Alongside this new netsuke project I have been working on another carving which is much bigger than the netsuke.
I make a simple sketch of the heron directly on to the larger plywood, then trace the outline with black pen. It's much more tough to cut than the magnolia but I'm not ready to blunt my new tools yet so I carve the heron into plywood with my old tools. As the sketch is quite loose, it frees up the carving resulting in an imperfect but dynamic heron.
Travelling with Birch Plywood
I bought this plywood a few years ago. This gigantic piece of birch plywood was stacked amongst more gigantic pieces of plywood in the warehouse of Robbins Timber Yard. I had cycled up to buy the wood and didn't think about the logistics of getting this giant home! They kindly offered to cut the plywood into smaller squares so we went for 30cm x 30cm. Even at 30cm x 30cm, when you have over twenty of these, it's a heavy load for a bicycle but somehow miraculously I managed to fit them all into my panniers and cycle home without any problems. I remember as soon as I arrived home I dived into my box of wood cutting tools and started carving immediately. I didn't draw or trace an image first, I just carved straight into the wood not knowing where I was going but just following the grain. I enjoyed the freedom of just letting the grain do it's own magic with no preconceived idea or pressure for any kind of result, only the process of carving.
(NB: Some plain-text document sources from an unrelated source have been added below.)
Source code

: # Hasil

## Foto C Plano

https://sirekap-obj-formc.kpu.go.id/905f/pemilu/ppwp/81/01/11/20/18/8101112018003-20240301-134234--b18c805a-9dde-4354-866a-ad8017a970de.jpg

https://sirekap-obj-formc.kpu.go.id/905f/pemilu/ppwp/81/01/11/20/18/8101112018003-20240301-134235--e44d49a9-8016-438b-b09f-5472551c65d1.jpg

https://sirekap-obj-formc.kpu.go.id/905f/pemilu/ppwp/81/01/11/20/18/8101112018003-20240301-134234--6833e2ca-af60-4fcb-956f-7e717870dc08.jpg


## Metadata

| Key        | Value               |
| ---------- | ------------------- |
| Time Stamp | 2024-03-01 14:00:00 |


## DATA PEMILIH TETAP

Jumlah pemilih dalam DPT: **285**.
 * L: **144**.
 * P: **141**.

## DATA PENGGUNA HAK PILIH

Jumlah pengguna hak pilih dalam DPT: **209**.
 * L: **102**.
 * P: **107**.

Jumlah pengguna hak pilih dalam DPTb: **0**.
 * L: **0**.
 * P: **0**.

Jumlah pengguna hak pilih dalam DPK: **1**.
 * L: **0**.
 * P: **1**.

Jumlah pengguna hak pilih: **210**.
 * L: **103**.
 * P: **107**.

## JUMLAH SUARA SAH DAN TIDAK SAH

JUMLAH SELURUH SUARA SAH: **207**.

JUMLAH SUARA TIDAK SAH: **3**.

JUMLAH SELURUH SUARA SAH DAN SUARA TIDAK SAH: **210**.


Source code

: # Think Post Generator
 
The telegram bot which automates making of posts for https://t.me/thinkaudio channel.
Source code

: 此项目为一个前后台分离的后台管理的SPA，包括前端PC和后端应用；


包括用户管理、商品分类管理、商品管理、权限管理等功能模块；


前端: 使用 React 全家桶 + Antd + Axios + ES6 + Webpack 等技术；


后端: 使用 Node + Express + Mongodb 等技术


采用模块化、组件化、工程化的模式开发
When I had finished I had made a carving which was more figurative and than I expected. I didn't have the facilities to print at home so I put it back on the pile and started to work on a new block with the idea of making a two colour print.
Woodblock Registration Block
I had kept the copy of Peter Brown's clear instructions for registration and re-written these for myself help me clarify the process. I drew out the registration marks. Instead of carving the block I initiated the idea of bringing the blocks to a fellow print making friend's house with a view to exploring the process of two colour prints together. If we could get our heads around it together, we might get there quicker. So one morning I arrived with the blocks with my instructions in my bag and as I pulled the blocks out of my bag my heart sank. I realised my idea wasn't going to work. One of us needed to have some knowledge on how to do this and I had given the impression that I did know but I had spent just one day on a Japanese woodblock printing course and hadn't got my head around the two colour printing. I was not ready to step into this process as a group until I had got to grips with the process myself.
I had lost the enthusiasm to print the first image which had felt so dynamic and free. So instead of following up on my quest to get more experience I felt so overwhelmed by what felt like a huge hurdle that I left the blocks stacked up in a pile under my desk at home gathering dust.
A few months ago when I brought the blocks to my studio I finally made the time and space to have a go at printing this block which I had enjoyed carving so much. I used my letterpress inks with a hand roller; laid a large piece of white somerset satin 300gsms paper on the plywood and rubbed the back of the paper with a baren. When I peeled back the paper there was a sea of swimming whales and mountains flowing from the wood. Although it's a faint print and would need a press to get a good even solid colour I like the immediacy of the image and free flowing expansiveness.